In the News: Cuomo Signs Battery Park City Bill

••• “A decade-long campaign by elected officials, community leaders, and grassroots activists to bring democratic governance to Battery Park City took a giant step forward on Monday, when Governor Andrew Cuomo signed a new law that will require two seats on the board of the Battery Park City Authority to be set aside for people who live in the community.” However, Cuomo’s “signature was accompanied by an ‘Approval Message,’ a mechanism by which the Governor can attach legal strings to a bill’s enactment. In this case, the message reads, ‘this bill would ensure that Battery Park City residents have the opportunity to review and vote on proposals and governance matters that impact their community. As drafted, however, there are technical concerns that would make it difficult to make sure the Battery Park City [Authority] board can function effectively. The Executive has secured an agreement with the Legislature to pass legislation in the upcoming session to address these concerns. On that basis, I am signing this bill.’ The Approval Message concludes with the words ‘this bill is approved,’ followed by the Governor’s signature. The statutory language that will be crafted to mitigate these concerns in the legislative session now under way in Albany remains an open question, and may yet prove extremely controversial.” —Broadsheet

••• More thefts in the Tribeca Trib police blotter, including this creepy interaction: “Shortly after exiting from the subway station, a 14-year-old resident of Washington Street in Tribeca was accosted by a man who put his hand in her jacket pocket and took her $121 Metrocard and $10.”

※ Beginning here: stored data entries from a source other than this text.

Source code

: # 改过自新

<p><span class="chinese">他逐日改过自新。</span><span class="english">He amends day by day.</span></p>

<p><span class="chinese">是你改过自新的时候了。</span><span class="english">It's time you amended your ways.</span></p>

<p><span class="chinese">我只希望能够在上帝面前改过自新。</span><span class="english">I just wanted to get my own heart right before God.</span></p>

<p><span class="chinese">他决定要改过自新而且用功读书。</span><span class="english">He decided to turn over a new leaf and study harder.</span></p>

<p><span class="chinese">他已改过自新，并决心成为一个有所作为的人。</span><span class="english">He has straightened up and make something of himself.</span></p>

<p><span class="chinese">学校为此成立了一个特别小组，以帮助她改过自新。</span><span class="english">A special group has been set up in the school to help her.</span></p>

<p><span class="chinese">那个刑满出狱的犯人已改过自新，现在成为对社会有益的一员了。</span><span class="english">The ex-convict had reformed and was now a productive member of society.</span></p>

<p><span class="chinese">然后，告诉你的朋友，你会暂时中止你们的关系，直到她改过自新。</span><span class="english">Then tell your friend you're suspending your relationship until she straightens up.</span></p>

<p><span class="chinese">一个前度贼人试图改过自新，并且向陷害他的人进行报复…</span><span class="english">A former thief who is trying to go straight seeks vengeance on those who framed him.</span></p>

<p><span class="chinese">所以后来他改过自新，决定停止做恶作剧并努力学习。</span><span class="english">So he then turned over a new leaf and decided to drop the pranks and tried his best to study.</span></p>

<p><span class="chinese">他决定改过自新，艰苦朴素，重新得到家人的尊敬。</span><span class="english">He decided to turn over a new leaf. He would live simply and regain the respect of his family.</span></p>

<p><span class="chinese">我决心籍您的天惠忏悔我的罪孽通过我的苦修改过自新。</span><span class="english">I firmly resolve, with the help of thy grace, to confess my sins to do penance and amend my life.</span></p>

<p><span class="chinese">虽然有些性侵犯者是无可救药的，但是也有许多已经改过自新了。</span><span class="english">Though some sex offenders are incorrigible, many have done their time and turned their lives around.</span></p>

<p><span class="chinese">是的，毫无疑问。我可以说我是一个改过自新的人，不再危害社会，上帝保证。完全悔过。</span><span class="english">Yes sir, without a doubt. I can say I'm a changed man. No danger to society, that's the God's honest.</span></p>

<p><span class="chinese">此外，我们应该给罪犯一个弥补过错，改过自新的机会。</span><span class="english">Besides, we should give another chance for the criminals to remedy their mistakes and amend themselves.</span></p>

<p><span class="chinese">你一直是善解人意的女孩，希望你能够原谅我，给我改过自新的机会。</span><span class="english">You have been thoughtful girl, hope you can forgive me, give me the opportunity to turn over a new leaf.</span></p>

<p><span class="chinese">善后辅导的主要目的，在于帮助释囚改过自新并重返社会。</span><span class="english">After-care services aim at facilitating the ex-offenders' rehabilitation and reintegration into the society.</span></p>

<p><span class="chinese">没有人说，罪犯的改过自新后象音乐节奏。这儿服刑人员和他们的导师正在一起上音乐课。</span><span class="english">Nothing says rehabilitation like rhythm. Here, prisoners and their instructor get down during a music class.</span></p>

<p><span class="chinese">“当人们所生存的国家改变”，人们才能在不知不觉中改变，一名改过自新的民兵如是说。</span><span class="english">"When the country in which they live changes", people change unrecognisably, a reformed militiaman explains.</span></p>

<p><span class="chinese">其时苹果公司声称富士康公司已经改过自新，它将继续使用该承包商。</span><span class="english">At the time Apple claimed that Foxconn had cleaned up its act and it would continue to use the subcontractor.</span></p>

••• Bedford + Bowery visits 236 Church, between Leonard and Worth: “For two years in the 1820s, this 25 x 75-foot plot, in Lower Manhattan, just south of where Church and Leonard streets intersect, was home to a revolutionary publication. Freedom’s Journal was the first black owned and operated newspaper in the United States.” After the newspaper ceased publication, “the block remained a center for free black thought. Just two doors up from where the journal’s offices were, was the African Methodist Episcopal Zion Church (both establishments were on plots rented from wealthy white families; the journal was on land owned Benjamin and Mary Romaine; while the church was on land owned by John and Effey Colvill). It was built on the actual corner of Church and Leonard in 1799, making it the first church built for and by black Americans in New York City. Its directors had been supporters of Freedom’s Journal, and the journal in turn had discussed the church in its pages.”